### What the task asks
Count how many lines below include the word "训练的一般步骤为". Answer with a number only.

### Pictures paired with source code
★ ★ ★

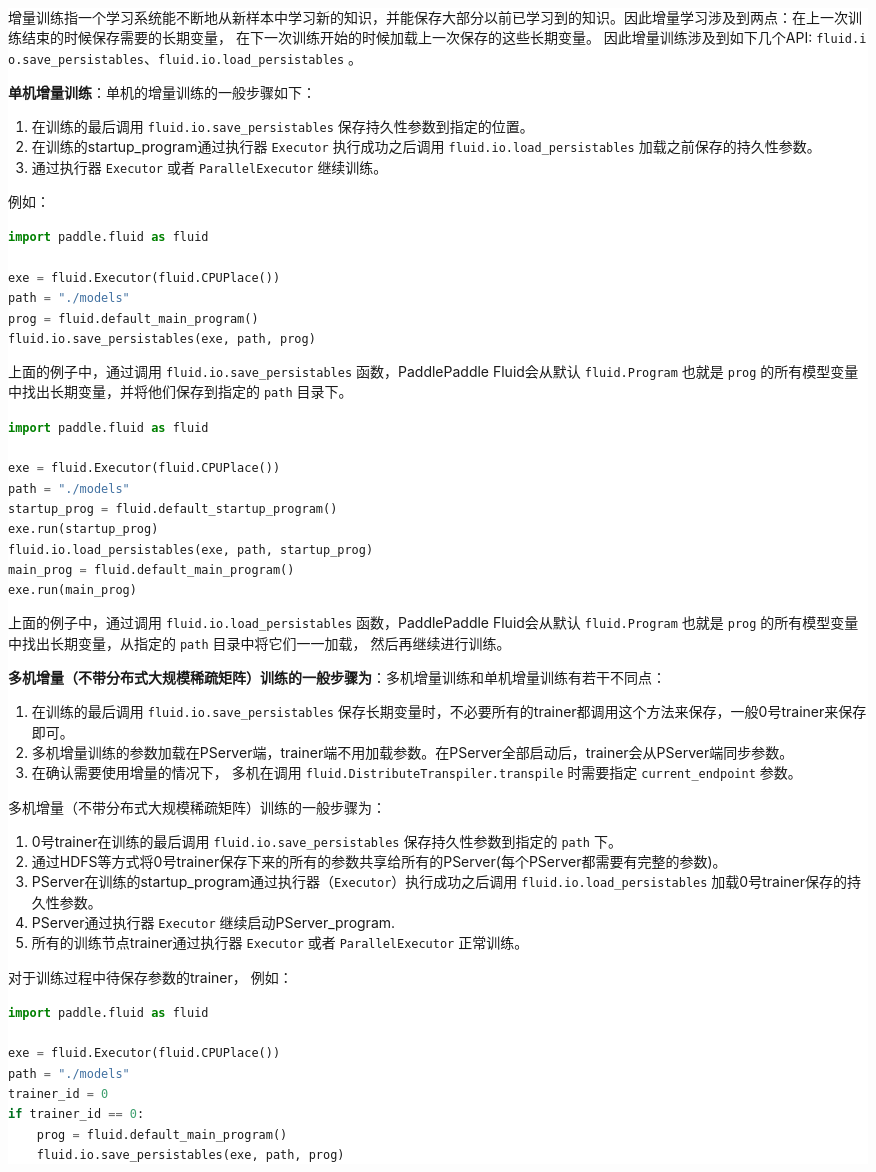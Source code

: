 增量训练指一个学习系统能不断地从新样本中学习新的知识，并能保存大部分以前已学习到的知识。因此增量学习涉及到两点：在上一次训练结束的时候保存需要的长期变量， 在下一次训练开始的时候加载上一次保存的这些长期变量。 因此增量训练涉及到如下几个API: `fluid.io.save_persistables`、`fluid.io.load_persistables` 。

**单机增量训练**：单机的增量训练的一般步骤如下：

1. 在训练的最后调用 `fluid.io.save_persistables` 保存持久性参数到指定的位置。
2. 在训练的startup_program通过执行器 `Executor` 执行成功之后调用 `fluid.io.load_persistables` 加载之前保存的持久性参数。
3. 通过执行器 `Executor` 或者 `ParallelExecutor` 继续训练。

例如：

```python
import paddle.fluid as fluid

exe = fluid.Executor(fluid.CPUPlace())
path = "./models"
prog = fluid.default_main_program()
fluid.io.save_persistables(exe, path, prog)
```

上面的例子中，通过调用 `fluid.io.save_persistables` 函数，PaddlePaddle Fluid会从默认 `fluid.Program` 也就是 `prog` 的所有模型变量中找出长期变量，并将他们保存到指定的 `path` 目录下。

```python
import paddle.fluid as fluid

exe = fluid.Executor(fluid.CPUPlace())
path = "./models"
startup_prog = fluid.default_startup_program()
exe.run(startup_prog)
fluid.io.load_persistables(exe, path, startup_prog)
main_prog = fluid.default_main_program()
exe.run(main_prog)
```

上面的例子中，通过调用 `fluid.io.load_persistables` 函数，PaddlePaddle Fluid会从默认 `fluid.Program` 也就是 `prog` 的所有模型变量中找出长期变量，从指定的 `path` 目录中将它们一一加载， 然后再继续进行训练。

**多机增量（不带分布式大规模稀疏矩阵）训练的一般步骤为**：多机增量训练和单机增量训练有若干不同点：

1. 在训练的最后调用 `fluid.io.save_persistables` 保存长期变量时，不必要所有的trainer都调用这个方法来保存，一般0号trainer来保存即可。
2. 多机增量训练的参数加载在PServer端，trainer端不用加载参数。在PServer全部启动后，trainer会从PServer端同步参数。
3. 在确认需要使用增量的情况下， 多机在调用 `fluid.DistributeTranspiler.transpile` 时需要指定 `current_endpoint` 参数。

多机增量（不带分布式大规模稀疏矩阵）训练的一般步骤为：

1. 0号trainer在训练的最后调用 `fluid.io.save_persistables` 保存持久性参数到指定的 `path` 下。
2. 通过HDFS等方式将0号trainer保存下来的所有的参数共享给所有的PServer(每个PServer都需要有完整的参数)。
3. PServer在训练的startup_program通过执行器（`Executor`）执行成功之后调用 `fluid.io.load_persistables` 加载0号trainer保存的持久性参数。
4. PServer通过执行器 `Executor` 继续启动PServer_program.
5. 所有的训练节点trainer通过执行器 `Executor` 或者 `ParallelExecutor` 正常训练。

对于训练过程中待保存参数的trainer， 例如：

```python
import paddle.fluid as fluid

exe = fluid.Executor(fluid.CPUPlace())
path = "./models"
trainer_id = 0
if trainer_id == 0:
    prog = fluid.default_main_program()
    fluid.io.save_persistables(exe, path, prog)
```
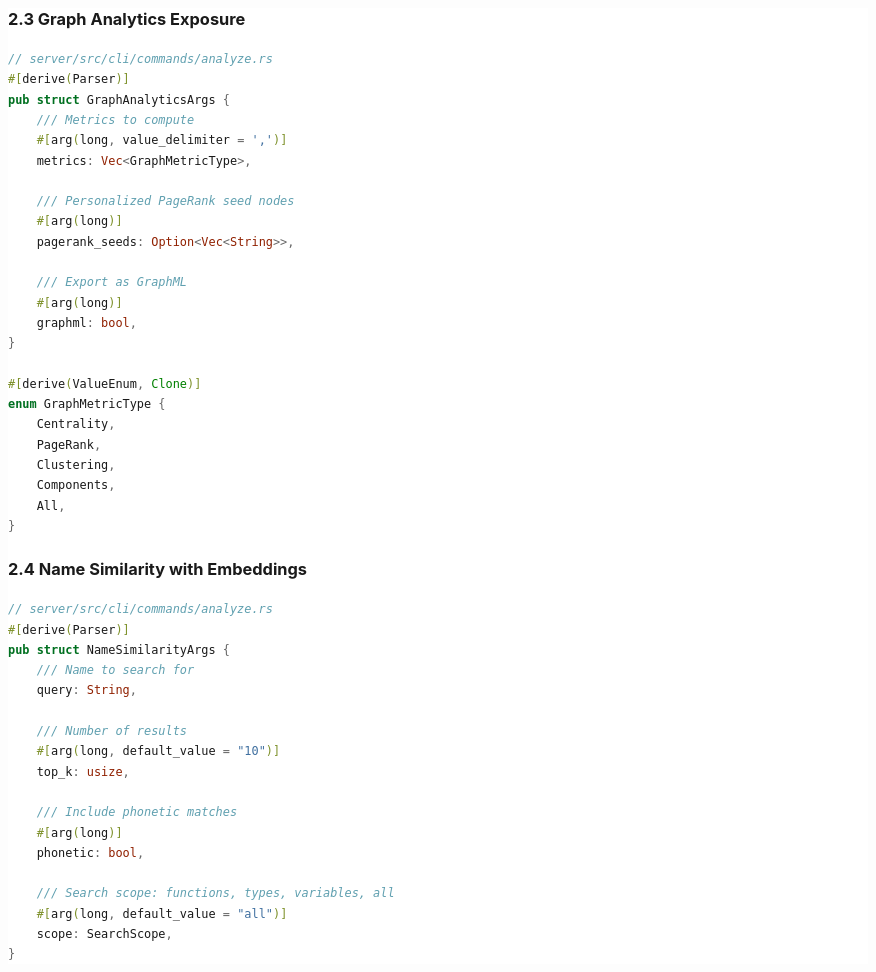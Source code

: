 ### 2.3 Graph Analytics Exposure

```rust
// server/src/cli/commands/analyze.rs
#[derive(Parser)]
pub struct GraphAnalyticsArgs {
    /// Metrics to compute
    #[arg(long, value_delimiter = ',')]
    metrics: Vec<GraphMetricType>,
    
    /// Personalized PageRank seed nodes
    #[arg(long)]
    pagerank_seeds: Option<Vec<String>>,
    
    /// Export as GraphML
    #[arg(long)]
    graphml: bool,
}

#[derive(ValueEnum, Clone)]
enum GraphMetricType {
    Centrality,
    PageRank,
    Clustering,
    Components,
    All,
}
```

### 2.4 Name Similarity with Embeddings

```rust
// server/src/cli/commands/analyze.rs
#[derive(Parser)]
pub struct NameSimilarityArgs {
    /// Name to search for
    query: String,
    
    /// Number of results
    #[arg(long, default_value = "10")]
    top_k: usize,
    
    /// Include phonetic matches
    #[arg(long)]
    phonetic: bool,
    
    /// Search scope: functions, types, variables, all
    #[arg(long, default_value = "all")]
    scope: SearchScope,
}
```
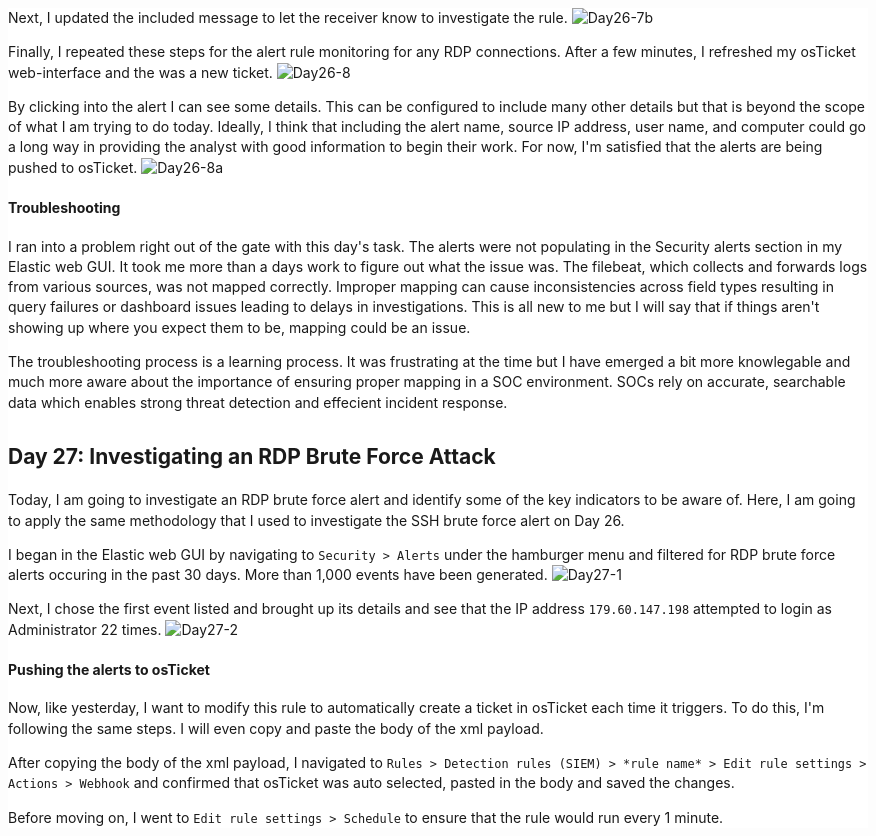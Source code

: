 Next, I updated the included message to let the receiver know to investigate the rule.
<img width="959" alt="Day26-7b" src="https://github.com/user-attachments/assets/1eca159f-1738-43f4-b631-95c6e397f775" />

Finally, I repeated these steps for the alert rule monitoring for any RDP connections. After a few minutes, I refreshed my osTicket web-interface and the was a new ticket.
<img width="960" alt="Day26-8" src="https://github.com/user-attachments/assets/84699ed4-acdd-47fe-b615-732629934eb4" />

By clicking into the alert I can see some details. This can be configured to include many other details but that is beyond the scope of what I am trying to do today. Ideally, I think that including the alert name, source IP address, user name, and computer could go a long way in providing the analyst with good information to begin their work. For now, I'm satisfied that the alerts are being pushed to osTicket.
<img width="960" alt="Day26-8a" src="https://github.com/user-attachments/assets/23683bf3-3c31-46f2-af61-0d9294b82be5" />

#### Troubleshooting
I ran into a problem right out of the gate with this day's task. The alerts were not populating in the Security alerts section in my Elastic web GUI. It took me more than a days work to figure out what the issue was. The filebeat, which collects and forwards logs from various sources, was not mapped correctly. Improper mapping can cause inconsistencies across field types resulting in query failures or dashboard issues leading to delays in investigations. This is all new to me but I will say that if things aren't showing up where you expect them to be, mapping could be an issue.

The troubleshooting process is a learning process. It was frustrating at the time but I have emerged a bit more knowlegable and much more aware about the importance of ensuring proper mapping in a SOC environment. SOCs rely on accurate, searchable data which enables strong threat detection and effecient incident response.

## Day 27: Investigating an RDP Brute Force Attack
Today, I am going to investigate an RDP brute force alert and identify some of the key indicators to be aware of. Here, I am going to apply the same methodology that I used to investigate the SSH brute force alert on Day 26. 

I began in the Elastic web GUI by navigating to `Security > Alerts` under the hamburger menu and filtered for RDP brute force alerts occuring in the past 30 days. More than 1,000 events have been generated. 
<img width="960" alt="Day27-1" src="https://github.com/user-attachments/assets/ee98f45f-c0b8-431a-8860-fb66230b0e42" />

Next, I chose the first event listed and brought up its details and see that the IP address `179.60.147.198` attempted to login as Administrator 22 times.
<img width="959" alt="Day27-2" src="https://github.com/user-attachments/assets/69d543e3-02b6-4f70-ad1e-c9874c25c89a" />

#### Pushing the alerts to osTicket
Now, like yesterday, I want to modify this rule to automatically create a ticket in osTicket each time it triggers. To do this, I'm following the same steps. I will even copy and paste the body of the xml payload.

After copying the body of the xml payload, I navigated to `Rules > Detection rules (SIEM) > *rule name* > Edit rule settings > Actions > Webhook` and confirmed that osTicket was auto selected, pasted in the body and saved the changes.

Before moving on, I went to `Edit rule settings > Schedule` to ensure that the rule would run every 1 minute.
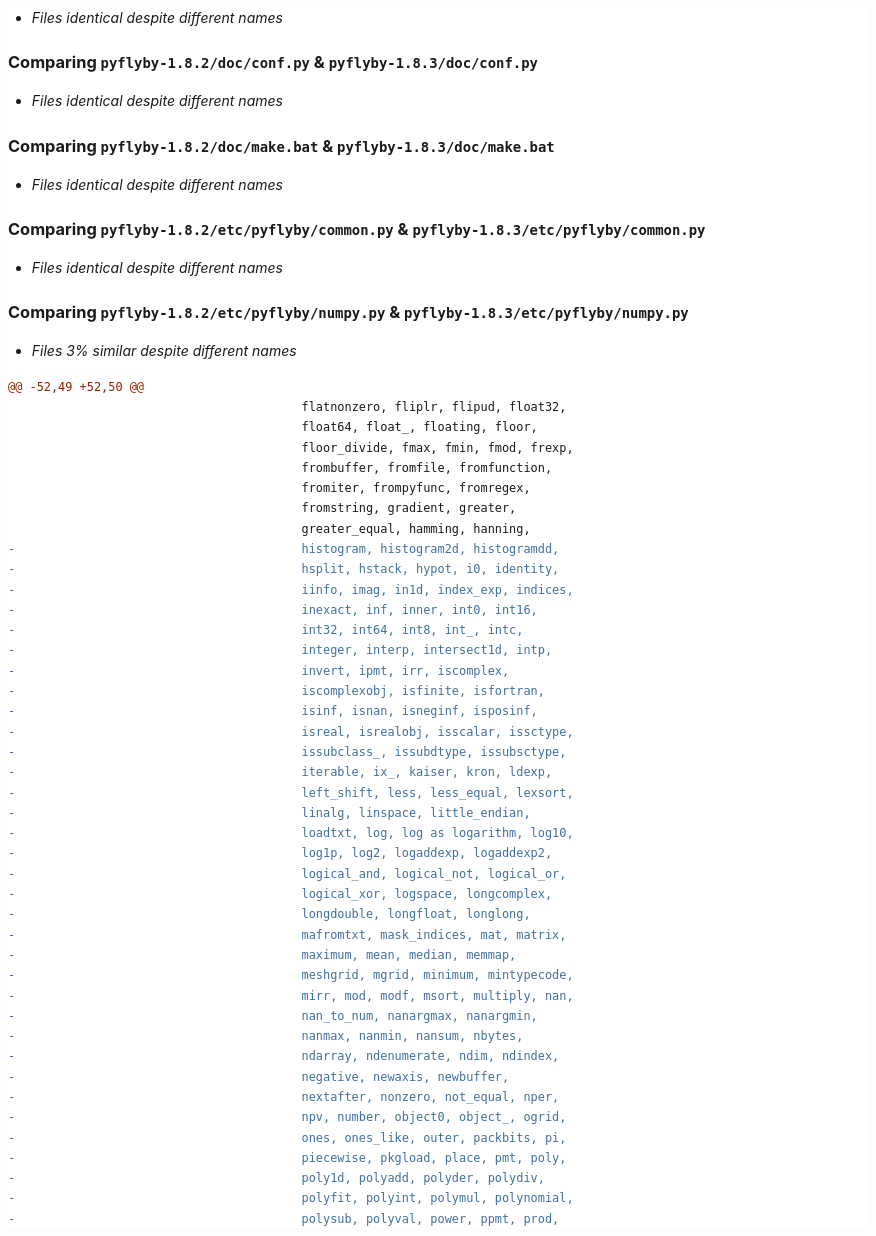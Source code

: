  * *Files identical despite different names*

### Comparing `pyflyby-1.8.2/doc/conf.py` & `pyflyby-1.8.3/doc/conf.py`

 * *Files identical despite different names*

### Comparing `pyflyby-1.8.2/doc/make.bat` & `pyflyby-1.8.3/doc/make.bat`

 * *Files identical despite different names*

### Comparing `pyflyby-1.8.2/etc/pyflyby/common.py` & `pyflyby-1.8.3/etc/pyflyby/common.py`

 * *Files identical despite different names*

### Comparing `pyflyby-1.8.2/etc/pyflyby/numpy.py` & `pyflyby-1.8.3/etc/pyflyby/numpy.py`

 * *Files 3% similar despite different names*

```diff
@@ -52,49 +52,50 @@
                                         flatnonzero, fliplr, flipud, float32,
                                         float64, float_, floating, floor,
                                         floor_divide, fmax, fmin, fmod, frexp,
                                         frombuffer, fromfile, fromfunction,
                                         fromiter, frompyfunc, fromregex,
                                         fromstring, gradient, greater,
                                         greater_equal, hamming, hanning,
-                                        histogram, histogram2d, histogramdd,
-                                        hsplit, hstack, hypot, i0, identity,
-                                        iinfo, imag, in1d, index_exp, indices,
-                                        inexact, inf, inner, int0, int16,
-                                        int32, int64, int8, int_, intc,
-                                        integer, interp, intersect1d, intp,
-                                        invert, ipmt, irr, iscomplex,
-                                        iscomplexobj, isfinite, isfortran,
-                                        isinf, isnan, isneginf, isposinf,
-                                        isreal, isrealobj, isscalar, issctype,
-                                        issubclass_, issubdtype, issubsctype,
-                                        iterable, ix_, kaiser, kron, ldexp,
-                                        left_shift, less, less_equal, lexsort,
-                                        linalg, linspace, little_endian,
-                                        loadtxt, log, log as logarithm, log10,
-                                        log1p, log2, logaddexp, logaddexp2,
-                                        logical_and, logical_not, logical_or,
-                                        logical_xor, logspace, longcomplex,
-                                        longdouble, longfloat, longlong,
-                                        mafromtxt, mask_indices, mat, matrix,
-                                        maximum, mean, median, memmap,
-                                        meshgrid, mgrid, minimum, mintypecode,
-                                        mirr, mod, modf, msort, multiply, nan,
-                                        nan_to_num, nanargmax, nanargmin,
-                                        nanmax, nanmin, nansum, nbytes,
-                                        ndarray, ndenumerate, ndim, ndindex,
-                                        negative, newaxis, newbuffer,
-                                        nextafter, nonzero, not_equal, nper,
-                                        npv, number, object0, object_, ogrid,
-                                        ones, ones_like, outer, packbits, pi,
-                                        piecewise, pkgload, place, pmt, poly,
-                                        poly1d, polyadd, polyder, polydiv,
-                                        polyfit, polyint, polymul, polynomial,
-                                        polysub, polyval, power, ppmt, prod,
```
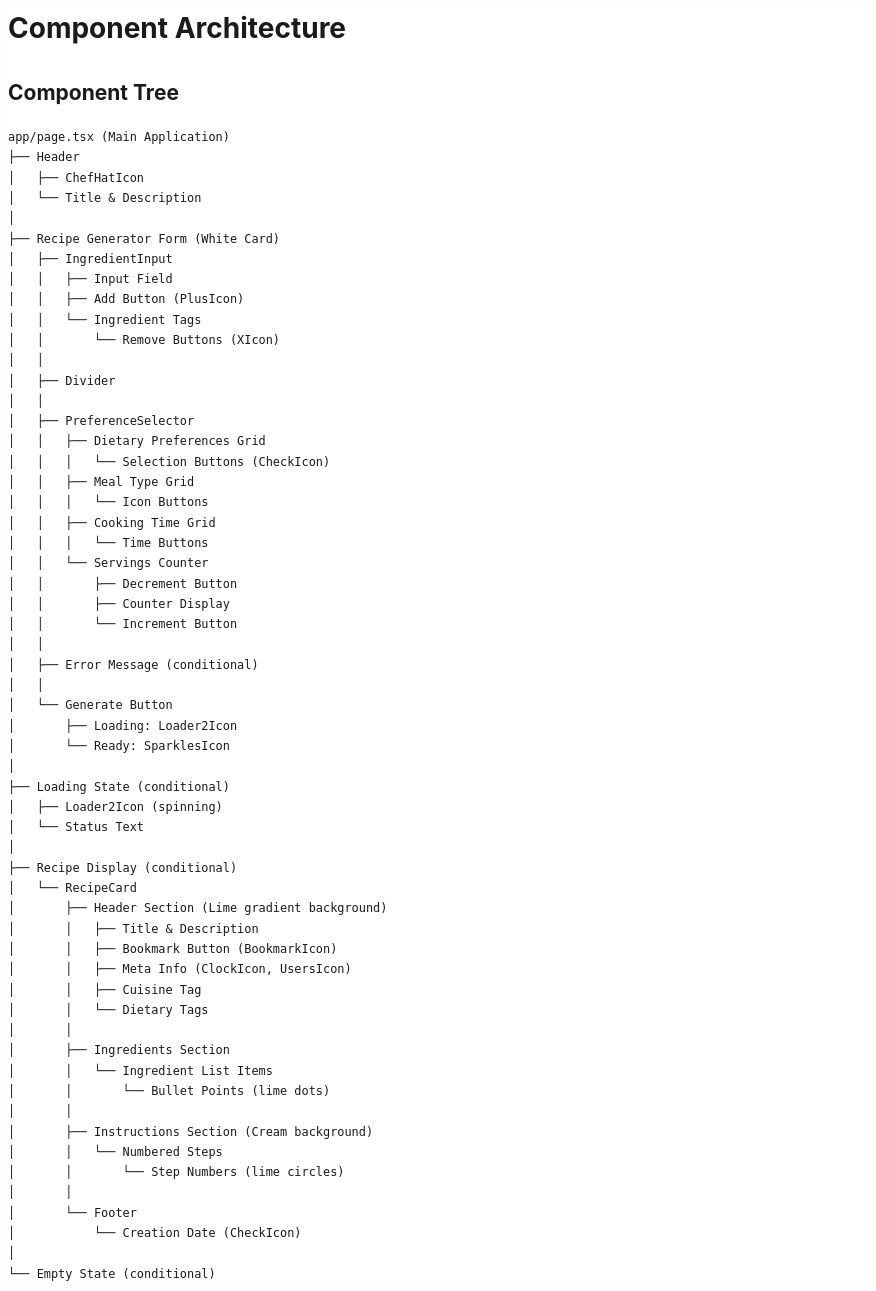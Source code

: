 # Component Architecture

## Component Tree

```
app/page.tsx (Main Application)
├── Header
│   ├── ChefHatIcon
│   └── Title & Description
│
├── Recipe Generator Form (White Card)
│   ├── IngredientInput
│   │   ├── Input Field
│   │   ├── Add Button (PlusIcon)
│   │   └── Ingredient Tags
│   │       └── Remove Buttons (XIcon)
│   │
│   ├── Divider
│   │
│   ├── PreferenceSelector
│   │   ├── Dietary Preferences Grid
│   │   │   └── Selection Buttons (CheckIcon)
│   │   ├── Meal Type Grid
│   │   │   └── Icon Buttons
│   │   ├── Cooking Time Grid
│   │   │   └── Time Buttons
│   │   └── Servings Counter
│   │       ├── Decrement Button
│   │       ├── Counter Display
│   │       └── Increment Button
│   │
│   ├── Error Message (conditional)
│   │
│   └── Generate Button
│       ├── Loading: Loader2Icon
│       └── Ready: SparklesIcon
│
├── Loading State (conditional)
│   ├── Loader2Icon (spinning)
│   └── Status Text
│
├── Recipe Display (conditional)
│   └── RecipeCard
│       ├── Header Section (Lime gradient background)
│       │   ├── Title & Description
│       │   ├── Bookmark Button (BookmarkIcon)
│       │   ├── Meta Info (ClockIcon, UsersIcon)
│       │   ├── Cuisine Tag
│       │   └── Dietary Tags
│       │
│       ├── Ingredients Section
│       │   └── Ingredient List Items
│       │       └── Bullet Points (lime dots)
│       │
│       ├── Instructions Section (Cream background)
│       │   └── Numbered Steps
│       │       └── Step Numbers (lime circles)
│       │
│       └── Footer
│           └── Creation Date (CheckIcon)
│
└── Empty State (conditional)
```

★ ★ ★

### Exercise result
2